Tony Johns
- Date of birth: August 1, 1960 (age 64)
- Place of birth: Kingston, Jamaica

Career information
- CFL status: National
- Position(s): FB
- Height: 6 ft 0 in (183 cm)
- Weight: 223 lb (101 kg)
- US college: Henderson State University

Career history

As player
- 1985–1986: Montreal Concordes/Alouettes
- 1987: Toronto Argonauts
- 1988–1989: Winnipeg Blue Bombers

Career highlights and awards
- Grey Cup champion (1988);

= Tony Johns =

Jamaican gridiron football player (born 1960)

Tony Johns (born August 1, 1960) is a Jamaican former professional Canadian football fullback who played four seasons in the Canadian Football League (CFL) with the Montreal Concordes/Alouettes, Toronto Argonauts and Winnipeg Blue Bombers. He played college football at Henderson State University.

==Early life==
Tony Johns was born on August 1, 1960, in Kingston, Jamaica. His family moved to Canada when he was 14. He attended Lorne Park Secondary School in Mississauga, Ontario, Canada. Johns ran track in high school and did not play football until his senior year. He had previously tried out for the football team at defensive end as a junior but did not make the team because he broke his ankle after a few practices. He was the football team's starting tailback his senior season. He scored two touchdowns during his first game. The team went undefeated with ten wins while Johns earned all-star honors.

==College career==
Johns was a four-year letterman for the Henderson State Reddies of Henderson State University from 1981 to 1984. He carried 40 times for 167 yards and one touchdown as a freshman in 1981. He rushed 52 times for 181 yards and two touchdowns in 1982. As a senior in 1984, Johns totaled 108 carries for 459 yards and an Arkansas Intercollegiate Conference-leading seven touchdowns.

==Professional career==
Johns was selected by the Montreal Concordes in the first round, with the fourth overall pick, of the 1985 CFL draft. He dressed in all 16 games for the Concordes during his rookie year in 1985, rushing 50 times for 194 yards and four touchdowns while also catching 13 passes for	123 yards. He dressed in 16 games for the newly-renamed Montreal Alouettes during the 1986 season, recording 87 carries for 386 yards and two touchdowns, and 23 catches for 127 yards and four touchdowns.

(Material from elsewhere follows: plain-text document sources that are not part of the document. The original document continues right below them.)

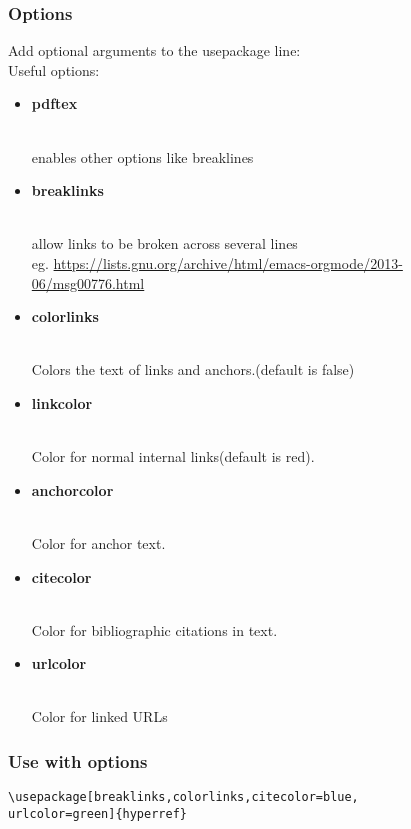 \documentclass[class=article, crop=false, titlepage, twoside, multi={itemize, figure, verbatim}, float=false]{standalone}
\begin{document}
\subsubsection[Options]{\Large Options}
Add optional arguments to the usepackage line:\\
Useful options:\begin{itemize}
\item \begin{large}\textbf{pdftex}\end{large}\\enables other options like breaklines
\item \begin{large}\textbf{breaklinks}\end{large}\\allow links to be broken across several lines\\eg. \url{https://lists.gnu.org/archive/html/emacs-orgmode/2013-06/msg00776.html}
\item \begin{large}\textbf{colorlinks}\end{large}\\Colors the text of links and anchors.(default is false)
\item \begin{large}\textbf{linkcolor}\end{large}\\Color for normal internal links(default is red).
\item \begin{large}\textbf{anchorcolor}\end{large}\\Color for anchor text.
\item \begin{large}\textbf{citecolor}\end{large}\\Color for bibliographic citations in text.
\item \begin{large}\textbf{urlcolor}\end{large}\\Color for linked URLs

\end{itemize}

\subsubsection[Use with Options]{\Large Use with options}
\begin{verbatim}
\usepackage[breaklinks,colorlinks,citecolor=blue,
urlcolor=green]{hyperref}
\end{verbatim}
\end{document}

In April 1987, Johns and future considerations were traded to the Toronto Argonauts for Bob Bronk and Tony Antunovic. Johns dressed in 17 games for the Argonauts in 1987, totaling 48 rushing attempts for 171 yards and four touchdowns, 23	receptions for 156 yards and one touchdown, and three tackles.

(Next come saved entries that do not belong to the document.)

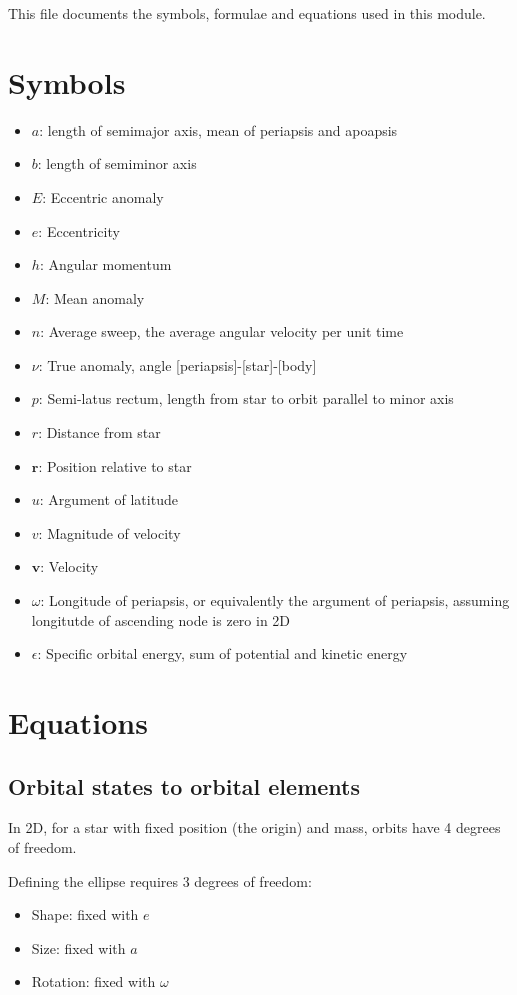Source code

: \documentclass{article}
\begin{document}
This file documents the symbols, formulae and equations used in this module.

\section{Symbols}

\begin{itemize}
	\item $a$: length of semimajor axis, mean of periapsis and apoapsis
	\item $b$: length of semiminor axis
	\item $E$: Eccentric anomaly
	\item $e$: Eccentricity
	\item $h$: Angular momentum
	\item $M$: Mean anomaly
	\item $n$: Average sweep, the average angular velocity per unit time
	\item $\nu$: True anomaly, angle [periapsis]-[star]-[body]
	\item $p$: Semi-latus rectum, length from star to orbit parallel to minor axis
	\item $r$: Distance from star
	\item $\mathbf r$: Position relative to star
	\item $u$: Argument of latitude
	\item $v$: Magnitude of velocity
	\item $\mathbf v$: Velocity
	\item $\omega$: Longitude of periapsis, or equivalently the argument of periapsis, assuming longitutde of ascending node is zero in 2D
	\item $\epsilon$: Specific orbital energy, sum of potential and kinetic energy
\end{itemize}

\section{Equations}
\subsection{Orbital states to orbital elements}
In 2D, for a star with fixed position (the origin) and mass, orbits have 4 degrees of freedom.

Defining the ellipse requires 3 degrees of freedom:

\begin{itemize}
	\item Shape: fixed with $e$
	\item Size: fixed with $a$
	\item Rotation: fixed with $\omega$
\end{itemize}
\end{document}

In July 1988, before the start of the 1988 season, Johns and Jeff Smith were traded to the Winnipeg Blue Bombers for Jeff Boyd and Ryan Hanson. Johns dressed in 15 games in 1988, rushing 88 times for 294 yards and four touchdowns while also catching 21 passes for 229 yards. On November 27, 1988, the Blue Bombers won the 76th Grey Cup against the BC Lions by a score of 22–21. He missed the entire 1989 season after suffering a serious back injury in an auto accident. The next year, Johns failed his physical on June 28, 1990. A doctor had also advised Johns that it would be risky for him to try and play football again.